» **Task details**
What is wanted is an exact copy of all the entries.

[Collected data]
▶

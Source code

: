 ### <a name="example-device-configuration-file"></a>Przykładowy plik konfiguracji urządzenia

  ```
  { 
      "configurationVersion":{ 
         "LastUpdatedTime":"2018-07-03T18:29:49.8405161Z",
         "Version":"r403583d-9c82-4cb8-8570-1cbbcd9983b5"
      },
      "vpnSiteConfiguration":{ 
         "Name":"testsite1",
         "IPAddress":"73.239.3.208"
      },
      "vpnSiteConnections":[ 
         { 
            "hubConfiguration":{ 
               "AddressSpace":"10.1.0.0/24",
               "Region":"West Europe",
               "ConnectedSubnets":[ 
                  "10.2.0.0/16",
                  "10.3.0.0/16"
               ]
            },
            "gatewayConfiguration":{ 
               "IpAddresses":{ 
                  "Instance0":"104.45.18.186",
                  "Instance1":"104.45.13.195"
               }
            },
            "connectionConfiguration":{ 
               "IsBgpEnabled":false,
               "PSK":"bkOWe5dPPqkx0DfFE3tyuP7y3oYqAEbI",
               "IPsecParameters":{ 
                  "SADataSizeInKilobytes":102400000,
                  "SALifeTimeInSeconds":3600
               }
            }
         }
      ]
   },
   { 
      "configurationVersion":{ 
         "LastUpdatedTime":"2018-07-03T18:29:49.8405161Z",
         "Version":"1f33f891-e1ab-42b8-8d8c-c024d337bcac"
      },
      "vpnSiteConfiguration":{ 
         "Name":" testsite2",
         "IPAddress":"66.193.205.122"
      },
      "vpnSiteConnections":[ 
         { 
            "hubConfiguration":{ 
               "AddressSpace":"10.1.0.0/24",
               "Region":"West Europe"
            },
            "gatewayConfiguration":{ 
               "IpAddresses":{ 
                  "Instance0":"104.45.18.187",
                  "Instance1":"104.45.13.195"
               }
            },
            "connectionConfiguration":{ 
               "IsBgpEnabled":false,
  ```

◀

» **Solution to the exercise**
Source code

: ### <a name="example-device-configuration-file"></a>Przykładowy plik konfiguracji urządzenia

  ```
  { 
      "configurationVersion":{ 
         "LastUpdatedTime":"2018-07-03T18:29:49.8405161Z",
         "Version":"r403583d-9c82-4cb8-8570-1cbbcd9983b5"
      },
      "vpnSiteConfiguration":{ 
         "Name":"testsite1",
         "IPAddress":"73.239.3.208"
      },
      "vpnSiteConnections":[ 
         { 
            "hubConfiguration":{ 
               "AddressSpace":"10.1.0.0/24",
               "Region":"West Europe",
               "ConnectedSubnets":[ 
                  "10.2.0.0/16",
                  "10.3.0.0/16"
               ]
            },
            "gatewayConfiguration":{ 
               "IpAddresses":{ 
                  "Instance0":"104.45.18.186",
                  "Instance1":"104.45.13.195"
               }
            },
            "connectionConfiguration":{ 
               "IsBgpEnabled":false,
               "PSK":"bkOWe5dPPqkx0DfFE3tyuP7y3oYqAEbI",
               "IPsecParameters":{ 
                  "SADataSizeInKilobytes":102400000,
                  "SALifeTimeInSeconds":3600
               }
            }
         }
      ]
   },
   { 
      "configurationVersion":{ 
         "LastUpdatedTime":"2018-07-03T18:29:49.8405161Z",
         "Version":"1f33f891-e1ab-42b8-8d8c-c024d337bcac"
      },
      "vpnSiteConfiguration":{ 
         "Name":" testsite2",
         "IPAddress":"66.193.205.122"
      },
      "vpnSiteConnections":[ 
         { 
            "hubConfiguration":{ 
               "AddressSpace":"10.1.0.0/24",
               "Region":"West Europe"
            },
            "gatewayConfiguration":{ 
               "IpAddresses":{ 
                  "Instance0":"104.45.18.187",
                  "Instance1":"104.45.13.195"
               }
            },
            "connectionConfiguration":{ 
               "IsBgpEnabled":false,
  ```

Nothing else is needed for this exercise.